First, you're not clearing the color and depth-buffer when clicking the mouse (that causes the scene with color polygons to be mixed into the scene with textured polygons - and then it doesn't work). you need to call:
GL11.glClear(GL11.GL_COLOR_BUFFER_BIT | GL11.GL_DEPTH_BUFFER_BIT);
Second, it is probably a bad idea to use materials when color-picking. I'm not familiar with the GLMaterial class, but it might enable GL_COLOR_MATERIAL or some other stuff, which modifies the final color, even if lighting is disabled. Try this:
if(!inPickingMode) { // === add this line ===
// activate new material and texture
currMtl = t.materialID;
mtl = (materials != null && materials.length>0 && currMtl >= 0)? materials[currMtl] : defaultMtl;
mtl.apply();
GL11.glBindTexture(GL11.GL_TEXTURE_2D, mtl.textureHandle);
} // === and this line ===
Next, and that is not related to color picking, you call glBegin() too often for no good reason. You can call it in render(), before the triangle drawing loop (but that shouldn't change how the result looks like):
GL11.glBegin(GL11.GL_TRIANGLES);
// draw triangles until material changes
for ( ; i < m.triangles.length && (t=m.triangles[i])!=null && currMtl == t.materialID; i++) {
drawTriangle(t, i, inPickingMode);
}
GL11.glEnd();
--- now i am answering a little beyond the original question ---
The thing about color picking is, that the renderer has only limited number of bits to represent the colors (like as little as 5 bits per channel), so you need to use colors that do not have these bits set. It might be a bad idea to do this on a mobile device.

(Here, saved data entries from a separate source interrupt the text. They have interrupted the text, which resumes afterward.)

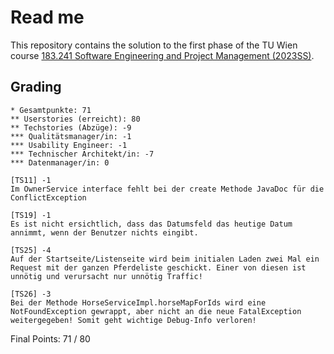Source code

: # Read me

This repository contains the solution to the first phase of the TU Wien course [183.241 Software Engineering and Project Management (2023SS)](https://tiss.tuwien.ac.at/course/educationDetails.xhtml?dswid=1107&dsrid=680&semester=2023S&courseNr=183241).

## Grading

    * Gesamtpunkte: 71
    ** Userstories (erreicht): 80
    ** Techstories (Abzüge): -9
    *** Qualitätsmanager/in: -1
    *** Usability Engineer: -1
    *** Technischer Architekt/in: -7
    *** Datenmanager/in: 0

    [TS11] -1
    Im OwnerService interface fehlt bei der create Methode JavaDoc für die ConflictException

    [TS19] -1
    Es ist nicht ersichtlich, dass das Datumsfeld das heutige Datum annimmt, wenn der Benutzer nichts eingibt.

    [TS25] -4
    Auf der Startseite/Listenseite wird beim initialen Laden zwei Mal ein Request mit der ganzen Pferdeliste geschickt. Einer von diesen ist unnötig und verursacht nur unnötig Traffic!

    [TS26] -3
    Bei der Methode HorseServiceImpl.horseMapForIds wird eine NotFoundException gewrappt, aber nicht an die neue FatalException weitergegeben! Somit geht wichtige Debug-Info verloren!

Final Points: 71 / 80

If your objects are simple enough (can be represented by, say a sphere, for picking), it might be a good idea to use raytracing for picking objects. It is pretty simple, the idea is that you take inverse of modelview-projection matrix, and transform points (mouse_x, mouse_y, -1) and (mouse_x, mouse_y, +1) by it, which will give you position of mouse at the near and at the far view plane, in object space. All you need to do is to subtract them to get direction of ray (origin is at the near plane), and you can pick your objects using this ray (google ray - sphere intersection).
float[] mvp = new float[16]; // this is your modelview-projection
float mouse_x, mouse_y; // those are mouse coordinates (in -1 to +1 range)
// inputs
float[] mvp_inverse = new float[16];
Matrix.invertM(mvp_inverse, 0, mvp, 0);
// inverse the matrix
float nearX = mvp_inverse[0 * 4 + 0] * mouse_x +
mvp_inverse[1 * 4 + 0] * mouse_y +
mvp_inverse[2 * 4 + 0] * -1 +
mvp_inverse[3 * 4 + 0];
float nearY = mvp_inverse[0 * 4 + 1] * mouse_x +
mvp_inverse[1 * 4 + 1] * mouse_y +
mvp_inverse[2 * 4 + 1] * -1 +
mvp_inverse[3 * 4 + 1];
float nearZ = mvp_inverse[0 * 4 + 2] * mouse_x +
mvp_inverse[1 * 4 + 2] * mouse_y +
mvp_inverse[2 * 4 + 2] * -1 +
mvp_inverse[3 * 4 + 2];
float nearW = mvp_inverse[0 * 4 + 3] * mouse_x +
mvp_inverse[1 * 4 + 3] * mouse_y +
mvp_inverse[2 * 4 + 3] * -1 +
mvp_inverse[3 * 4 + 3];
// transform the near point
nearX /= nearW;
nearY /= nearW;
nearZ /= nearW;
// dehomogenize the coordinate
float farX = mvp_inverse[0 * 4 + 0] * mouse_x +
mvp_inverse[1 * 4 + 0] * mouse_y +
mvp_inverse[2 * 4 + 0] * +1 +
mvp_inverse[3 * 4 + 0];
float farY = mvp_inverse[0 * 4 + 1] * mouse_x +
mvp_inverse[1 * 4 + 1] * mouse_y +
mvp_inverse[2 * 4 + 1] * +1 +
mvp_inverse[3 * 4 + 1];
float farZ = mvp_inverse[0 * 4 + 2] * mouse_x +
mvp_inverse[1 * 4 + 2] * mouse_y +
mvp_inverse[2 * 4 + 2] * +1 +
mvp_inverse[3 * 4 + 2];
float farW = mvp_inverse[0 * 4 + 3] * mouse_x +
mvp_inverse[1 * 4 + 3] * mouse_y +
mvp_inverse[2 * 4 + 3] * +1 +
mvp_inverse[3 * 4 + 3];
// transform the far point
farX /= farW;
farY /= farW;
farZ /= farW;
// dehomogenize the coordinate
float rayX = farX - nearX, rayY = farY - nearY, rayZ = farZ - nearZ;
// ray direction
float orgX = nearX, orgY = nearY, orgZ = nearZ;
// ray origin
And finally - a debugging suggestion: try to render with inPickingMode set to true so you can see what is it that you are actually drawing, on screen. If you see texture or lighting, then something went wrong.